Some may argue that effectively replacing one of two humans within a clinical setting will alter the training of breast radiologists and also affect their required reporting numbers to maintain their qualifications. According to Woodard et al. [34] radiologists become more specific in their assessment of mammograms over their careers, but less sensitive. A system that performs as well as experienced radiologists from day one, with consistency, would help mitigate against this recognised learning curve and has the potential to help in the training of the future workforce, all the while ensuring patient care is maintained, or even improved.

To incorporate an independent DL reader within double reading programmes would not require significant re-organisation of how these programmes are run. A system that integrates with current reporting methodologies into a workflow with arbitration is in theory relatively simple to deploy. However, in the USA, and other single reading nations, double reading workflows are not the norm, and therefore the infrastructure of double reading would need to be created, enabling the benefits of European double reading standards to be applied to these single reading programmes.

Tomosynthesis

While 2-dimensional FFDM is the current standard for breast cancer screening, increasing amounts of research into 3-dimensional digital breast tomosynthesis (DBT) is gaining traction. Even though DBT has the potential to further increase the accuracy of cancer detection, it comes at the cost of requiring more time to interpret, given the large amount of images produced, and a slight increase in radiation dose [35]. Mostly for these reasons, DBT has not yet seen widespread adoption for population screening where there are large volumes of cases, and instead is mainly used for symptomatic or difficult cases, such as dense breasts [36]. In an attempt to mitigate against the additional time-cost of interpreting these cases, vendors offer 2D synthetic images created from 3D tomosynthesis datasets. Machine learning techniques have been successfully applied to these synthetic images, providing an increase in radiologist accuracy for those that used CAD-enhanced synthetic mammograms when compared to standard 2D FFDM alone [37].

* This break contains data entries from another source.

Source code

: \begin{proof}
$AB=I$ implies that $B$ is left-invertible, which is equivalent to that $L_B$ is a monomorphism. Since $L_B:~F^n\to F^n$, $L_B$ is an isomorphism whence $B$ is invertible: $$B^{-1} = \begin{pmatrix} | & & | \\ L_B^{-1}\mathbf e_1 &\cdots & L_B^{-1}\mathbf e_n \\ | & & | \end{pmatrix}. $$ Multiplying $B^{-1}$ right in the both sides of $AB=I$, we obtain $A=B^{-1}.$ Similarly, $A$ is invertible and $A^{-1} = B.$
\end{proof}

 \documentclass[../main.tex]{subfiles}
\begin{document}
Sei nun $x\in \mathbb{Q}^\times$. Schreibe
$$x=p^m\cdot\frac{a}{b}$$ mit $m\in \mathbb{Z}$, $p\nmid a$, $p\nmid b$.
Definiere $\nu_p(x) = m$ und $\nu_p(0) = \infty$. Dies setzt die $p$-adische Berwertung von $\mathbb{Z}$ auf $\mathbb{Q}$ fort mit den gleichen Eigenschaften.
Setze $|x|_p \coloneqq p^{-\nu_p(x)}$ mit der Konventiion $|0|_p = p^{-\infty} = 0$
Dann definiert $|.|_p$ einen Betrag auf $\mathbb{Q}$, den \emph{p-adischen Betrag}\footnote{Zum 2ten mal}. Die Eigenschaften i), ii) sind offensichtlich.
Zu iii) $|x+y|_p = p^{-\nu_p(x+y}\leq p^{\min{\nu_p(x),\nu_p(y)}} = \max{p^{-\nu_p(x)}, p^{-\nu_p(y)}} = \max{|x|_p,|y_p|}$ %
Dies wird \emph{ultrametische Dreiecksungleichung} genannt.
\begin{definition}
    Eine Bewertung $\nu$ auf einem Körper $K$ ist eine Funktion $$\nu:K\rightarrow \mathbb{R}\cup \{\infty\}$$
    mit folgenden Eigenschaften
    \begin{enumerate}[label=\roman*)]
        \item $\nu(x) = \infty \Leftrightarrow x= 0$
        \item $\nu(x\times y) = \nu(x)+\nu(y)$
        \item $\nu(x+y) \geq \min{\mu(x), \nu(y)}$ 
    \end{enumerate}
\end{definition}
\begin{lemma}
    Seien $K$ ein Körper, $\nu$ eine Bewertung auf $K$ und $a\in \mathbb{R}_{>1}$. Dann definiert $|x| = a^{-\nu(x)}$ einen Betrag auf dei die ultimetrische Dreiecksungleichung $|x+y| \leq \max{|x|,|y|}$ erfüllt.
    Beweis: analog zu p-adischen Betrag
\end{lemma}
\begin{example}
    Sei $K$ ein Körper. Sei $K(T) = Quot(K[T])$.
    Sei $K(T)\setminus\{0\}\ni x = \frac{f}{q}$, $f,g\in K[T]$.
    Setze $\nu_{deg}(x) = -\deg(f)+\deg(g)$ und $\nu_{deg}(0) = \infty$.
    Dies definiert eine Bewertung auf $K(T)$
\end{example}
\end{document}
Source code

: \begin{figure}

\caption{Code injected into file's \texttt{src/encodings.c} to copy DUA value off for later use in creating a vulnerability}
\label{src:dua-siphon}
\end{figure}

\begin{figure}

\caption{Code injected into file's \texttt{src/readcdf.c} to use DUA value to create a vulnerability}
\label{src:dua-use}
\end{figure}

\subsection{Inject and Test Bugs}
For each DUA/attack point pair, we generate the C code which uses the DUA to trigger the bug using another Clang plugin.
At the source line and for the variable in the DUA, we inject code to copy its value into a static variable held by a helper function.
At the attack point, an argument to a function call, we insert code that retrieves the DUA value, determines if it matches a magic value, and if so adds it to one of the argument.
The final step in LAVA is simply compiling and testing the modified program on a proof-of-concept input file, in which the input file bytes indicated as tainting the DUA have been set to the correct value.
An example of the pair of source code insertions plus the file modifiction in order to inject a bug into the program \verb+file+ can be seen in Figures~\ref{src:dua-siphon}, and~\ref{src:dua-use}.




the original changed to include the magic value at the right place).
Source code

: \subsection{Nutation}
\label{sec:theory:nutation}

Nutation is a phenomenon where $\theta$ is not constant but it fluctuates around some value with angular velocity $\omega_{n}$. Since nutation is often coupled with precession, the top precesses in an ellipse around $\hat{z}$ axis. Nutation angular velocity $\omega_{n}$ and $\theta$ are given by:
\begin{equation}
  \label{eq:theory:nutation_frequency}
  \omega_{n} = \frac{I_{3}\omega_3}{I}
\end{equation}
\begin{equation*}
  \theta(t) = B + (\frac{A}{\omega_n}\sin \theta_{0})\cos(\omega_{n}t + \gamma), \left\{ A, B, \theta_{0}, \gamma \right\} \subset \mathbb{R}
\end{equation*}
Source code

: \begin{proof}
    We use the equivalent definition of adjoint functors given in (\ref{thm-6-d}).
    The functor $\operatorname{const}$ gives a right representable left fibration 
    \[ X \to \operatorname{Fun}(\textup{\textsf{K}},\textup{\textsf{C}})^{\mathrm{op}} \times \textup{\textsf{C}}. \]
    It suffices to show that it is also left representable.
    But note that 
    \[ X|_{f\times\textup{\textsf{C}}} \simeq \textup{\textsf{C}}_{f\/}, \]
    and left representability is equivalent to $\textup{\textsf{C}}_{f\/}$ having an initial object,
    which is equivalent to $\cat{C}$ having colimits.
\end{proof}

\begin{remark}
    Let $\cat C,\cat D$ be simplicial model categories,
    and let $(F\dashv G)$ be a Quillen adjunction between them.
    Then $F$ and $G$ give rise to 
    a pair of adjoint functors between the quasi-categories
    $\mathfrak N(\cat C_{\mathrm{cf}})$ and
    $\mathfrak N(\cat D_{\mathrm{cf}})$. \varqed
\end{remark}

Due to the increased number of image slices in DBT, the labelling requirements are significantly increased, and large enough training and validation DBT datasets for deep learning on screening populations are not yet available. However, machine learning techniques such as domain transfer mean that DL systems trained on 2D mammograms are poised to be applied to DBT. This is achieved by leveraging the useful transferable features from a model trained for 2D mammography, so that a tomosynthesis model does not need to be redeveloped completely from scratch. Nevertheless, as DBT and DL use increases in practice, it is inevitable that independent DL systems will start to be used within this modality also.

Conclusions

Traditional machine learning approaches are sufficient to provide simple decision-support such as malignancy detection and density assessment, but deep learning has the potential to shift the paradigm from simple CAD clinical-decision support to being a truly independent reader. This could enable single reading programmes to achieve the low recall rates and accuracy of double read programmes. By incorporating human-level, or superior, automated mammography and tomosynthesis analysis into an arbitrated workflow, the workforce crisis in breast screening could be somewhat mitigated. Reaching this goal will require close collaboration between data scientists and clinicians, with consideration towards the requirements of large-scale data sharing and computational resource costs, as well as integration within current practice.